617 N.Y.S.2d 605 | N.Y. App. Div. | 1994

Casey, J.

Appeals (1) *1131from an order of the Supreme Court (Monserrate, J.), entered April 23, 1993 in Tompkins County, which granted plaintiff’s motion for partial summary judgment on the issue of liability, (2) from an order of said court, entered July 12, 1993 in Tompkins County, which, inter alia, denied defendant Krishna Gupta’s motion to amend his answer, (3) from an order of said court, entered August 11, 1993 in Tompkins County, which awarded damages to plaintiff, and (4) from the judgment entered thereon.

Plaintiff’s complaint alleges that defendant Krishna Gupta entered into an oral agreement with plaintiff, a law firm, whereby plaintiff would perform legal services on an hourly basis to both Gupta and his business. The complaint further alleges that plaintiff performed 13 hours of legal services on behalf of Gupta’s business and 146.75 hours of legal services on behalf of Gupta. The latter services were rendered in connection with an arbitration proceeding commenced by a contractor who was building a home for Gupta. Gupta was dissatisfied with the results of the arbitration proceeding and refused to pay the amount billed by plaintiff for legal services.
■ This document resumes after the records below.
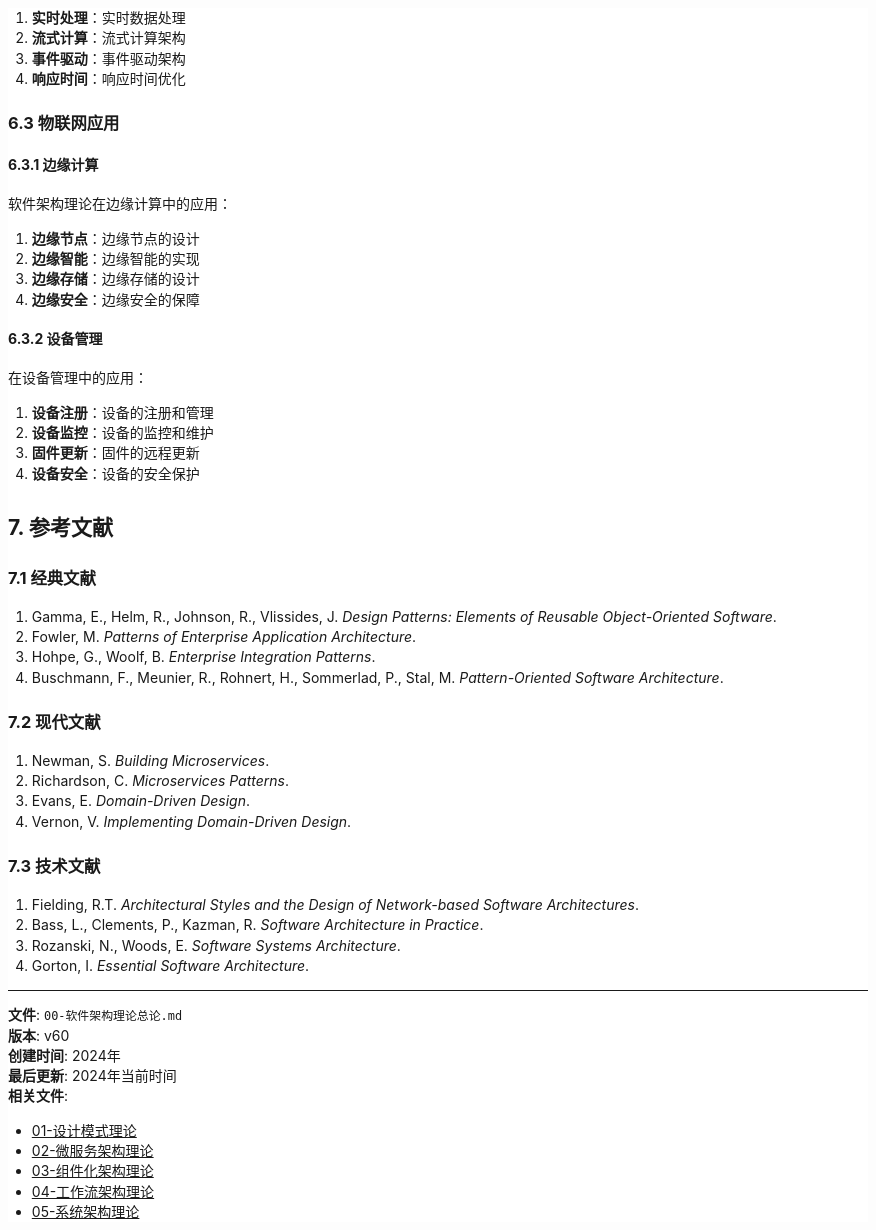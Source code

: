1. **实时处理**：实时数据处理
2. **流式计算**：流式计算架构
3. **事件驱动**：事件驱动架构
4. **响应时间**：响应时间优化

### 6.3 物联网应用

#### 6.3.1 边缘计算

软件架构理论在边缘计算中的应用：

1. **边缘节点**：边缘节点的设计
2. **边缘智能**：边缘智能的实现
3. **边缘存储**：边缘存储的设计
4. **边缘安全**：边缘安全的保障

#### 6.3.2 设备管理

在设备管理中的应用：

1. **设备注册**：设备的注册和管理
2. **设备监控**：设备的监控和维护
3. **固件更新**：固件的远程更新
4. **设备安全**：设备的安全保护

## 7. 参考文献

### 7.1 经典文献

1. Gamma, E., Helm, R., Johnson, R., Vlissides, J. *Design Patterns: Elements of Reusable Object-Oriented Software*.
2. Fowler, M. *Patterns of Enterprise Application Architecture*.
3. Hohpe, G., Woolf, B. *Enterprise Integration Patterns*.
4. Buschmann, F., Meunier, R., Rohnert, H., Sommerlad, P., Stal, M. *Pattern-Oriented Software Architecture*.

### 7.2 现代文献

1. Newman, S. *Building Microservices*.
2. Richardson, C. *Microservices Patterns*.
3. Evans, E. *Domain-Driven Design*.
4. Vernon, V. *Implementing Domain-Driven Design*.

### 7.3 技术文献

1. Fielding, R.T. *Architectural Styles and the Design of Network-based Software Architectures*.
2. Bass, L., Clements, P., Kazman, R. *Software Architecture in Practice*.
3. Rozanski, N., Woods, E. *Software Systems Architecture*.
4. Gorton, I. *Essential Software Architecture*.

---

**文件**: `00-软件架构理论总论.md`  
**版本**: v60  
**创建时间**: 2024年  
**最后更新**: 2024年当前时间  
**相关文件**:

- [01-设计模式理论](01-设计模式理论.md)
- [02-微服务架构理论](02-微服务架构理论.md)
- [03-组件化架构理论](03-组件化架构理论.md)
- [04-工作流架构理论](04-工作流架构理论.md)
- [05-系统架构理论](05-系统架构理论.md)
After defendants answered the complaint with general denials, plaintiff moved for partial summary judgment on the issue of liability and submitted evidence to establish the existence of an agreement with Gupta and the rendition of legal services pursuant to that agreement. Gupta submitted an affidavit in which he alleged that plaintiff failed to exercise reasonable care, skill and diligence in the performance of the legal services. Gupta thereafter served plaintiff with an amended complaint which contained counterclaims alleging legal malpractice, but no motion to amend the complaint was made until after Supreme Court had granted plaintiff’s motion for partial summary judgment.
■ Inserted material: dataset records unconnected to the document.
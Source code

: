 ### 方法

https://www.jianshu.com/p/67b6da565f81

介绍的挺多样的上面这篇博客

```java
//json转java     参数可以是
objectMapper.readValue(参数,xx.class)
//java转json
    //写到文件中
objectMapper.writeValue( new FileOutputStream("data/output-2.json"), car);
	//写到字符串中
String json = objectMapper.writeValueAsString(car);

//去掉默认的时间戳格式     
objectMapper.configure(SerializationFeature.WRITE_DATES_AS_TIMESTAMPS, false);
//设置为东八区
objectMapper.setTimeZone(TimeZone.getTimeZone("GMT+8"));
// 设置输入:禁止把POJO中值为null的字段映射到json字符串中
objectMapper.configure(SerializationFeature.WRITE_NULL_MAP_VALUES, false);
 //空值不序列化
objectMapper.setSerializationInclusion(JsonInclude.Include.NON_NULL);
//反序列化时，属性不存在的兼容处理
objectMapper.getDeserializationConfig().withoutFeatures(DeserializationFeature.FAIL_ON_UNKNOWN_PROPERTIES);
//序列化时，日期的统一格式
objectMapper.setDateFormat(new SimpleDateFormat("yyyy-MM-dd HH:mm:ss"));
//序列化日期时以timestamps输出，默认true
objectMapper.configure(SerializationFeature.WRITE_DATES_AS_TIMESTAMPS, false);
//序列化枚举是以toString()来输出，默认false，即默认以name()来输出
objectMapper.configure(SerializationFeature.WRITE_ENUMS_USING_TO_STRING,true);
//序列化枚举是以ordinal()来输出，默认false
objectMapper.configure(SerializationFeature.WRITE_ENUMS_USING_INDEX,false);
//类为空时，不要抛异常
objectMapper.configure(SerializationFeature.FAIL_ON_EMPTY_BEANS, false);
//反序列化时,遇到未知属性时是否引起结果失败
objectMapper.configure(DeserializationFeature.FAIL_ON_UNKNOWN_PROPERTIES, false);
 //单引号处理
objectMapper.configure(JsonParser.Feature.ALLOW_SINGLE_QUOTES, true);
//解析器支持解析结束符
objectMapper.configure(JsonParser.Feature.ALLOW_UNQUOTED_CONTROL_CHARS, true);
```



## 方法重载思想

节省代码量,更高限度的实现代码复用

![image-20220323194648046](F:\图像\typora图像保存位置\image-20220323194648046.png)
On this appeal, Gupta contends that Supreme Court erred in denying his motion to amend his answer and that regardless of whether the legal malpractice claims were raised in the answer, the claims of malpractice in Gupta’s affidavit were sufficient to defeat plaintiff’s summary judgment motion. We conclude that the failure to raise the malpractice claims in the answer did not preclude Gupta from asserting malpractice in opposition to plaintiff’s motion and seeking to amend the answer (see, Siegel, Practice Commentaries, McKinney’s Cons Laws of NY, Book 7B, CPLR 3212:10, at 318). The issue thus distills to whether Gupta’s allegations of malpractice are sufficient to raise a question of fact.
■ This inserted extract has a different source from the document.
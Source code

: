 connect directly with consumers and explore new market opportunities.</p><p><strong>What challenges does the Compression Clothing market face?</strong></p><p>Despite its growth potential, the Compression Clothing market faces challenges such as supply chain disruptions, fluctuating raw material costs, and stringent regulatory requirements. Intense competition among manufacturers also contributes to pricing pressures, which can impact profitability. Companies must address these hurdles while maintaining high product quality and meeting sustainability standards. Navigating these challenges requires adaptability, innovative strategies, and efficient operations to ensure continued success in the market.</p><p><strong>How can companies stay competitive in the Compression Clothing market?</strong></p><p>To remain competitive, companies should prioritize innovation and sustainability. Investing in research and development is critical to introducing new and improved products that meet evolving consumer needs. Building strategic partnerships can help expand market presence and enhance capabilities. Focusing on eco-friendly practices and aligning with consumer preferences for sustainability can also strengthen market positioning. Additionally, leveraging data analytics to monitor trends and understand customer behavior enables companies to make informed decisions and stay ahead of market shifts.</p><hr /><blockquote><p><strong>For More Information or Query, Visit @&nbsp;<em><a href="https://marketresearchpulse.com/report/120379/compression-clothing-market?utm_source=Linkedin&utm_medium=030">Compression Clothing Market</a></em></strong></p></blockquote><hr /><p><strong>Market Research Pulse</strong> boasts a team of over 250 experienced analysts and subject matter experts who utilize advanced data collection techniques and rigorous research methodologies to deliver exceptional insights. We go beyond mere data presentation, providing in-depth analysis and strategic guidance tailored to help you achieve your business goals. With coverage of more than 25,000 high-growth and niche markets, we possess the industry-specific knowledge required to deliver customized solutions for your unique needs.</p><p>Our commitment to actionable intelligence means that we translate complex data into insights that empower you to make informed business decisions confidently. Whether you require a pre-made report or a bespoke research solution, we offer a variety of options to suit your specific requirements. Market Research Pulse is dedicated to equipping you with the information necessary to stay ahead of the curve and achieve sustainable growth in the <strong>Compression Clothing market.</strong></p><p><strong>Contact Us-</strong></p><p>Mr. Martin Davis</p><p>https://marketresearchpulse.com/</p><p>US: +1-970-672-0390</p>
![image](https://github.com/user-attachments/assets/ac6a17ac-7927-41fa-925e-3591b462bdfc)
*1132A prima facie case of legal malpractice requires proof of the attorney’s negligence, that such negligence was the proximate cause of injury to the client, and that absent such negligence, the client would have been successful in the underlying action (Fidler v Sullivan, 93 AD2d 964). "Legal malpractice consists of the failure of an attorney to exercise that degree of skill commonly exercised by an ordinary member of the legal community, resulting in damages to the client” (Saveca v Reilly, 111 AD2d 493, 494). Although Gupta’s affidavit contains allegations of what Gupta views as deficiencies in plaintiffs conduct as his attorney, there is no evidence to establish the standard of professional care and skill that plaintiff allegedly failed to meet (compare, Fidler v Sullivan, supra, with Canavan v Steenburg, 170 AD2d 858). Also lacking is evidentiary proof of injury to Gupta as a result of plaintiffs conduct. The underlying action in this case is the arbitration proceeding in which plaintiff rendered the services that are the subject of the instant action, and there is nothing in Gupta’s affidavit to show that a proper defense would have altered the result of the contractor’s arbitration proceeding against Gupta (see, Kerson Co. v Shayne, Dachs, Weiss, Kolbrenner, Levy & Levine, 45 NY2d 730, 732). Gupta also alleges that plaintiff failed to give him proper advice before he executed the contract that contained the arbitration clause, but there is no evidence that Gupta’s dispute with the contractor would have had a different result with proper advice.

In these circumstances, we conclude that Gupta’s malpractice claims are inadequate to defeat plaintiffs motion for partial summary judgment on the issue of Gupta’s liability for the services rendered by plaintiff (see, Holmberg, Galbraith, Holmberg, Orkin & Bennett v Koury, 176 AD2d 1045). In light of our conclusion, we need not address the parties’ remaining arguments. We decline plaintiffs invitation to impose sanctions on defendants. Although the appeal is lacking in sufficient merit to be successful, we cannot say the appeal is frivolous (see, 22 NYCRR 130-1.1).

Crew III, J. P., Yesawich Jr. and Peters, JJ., concur. Ordered that the orders and judgment are affirmed, with costs.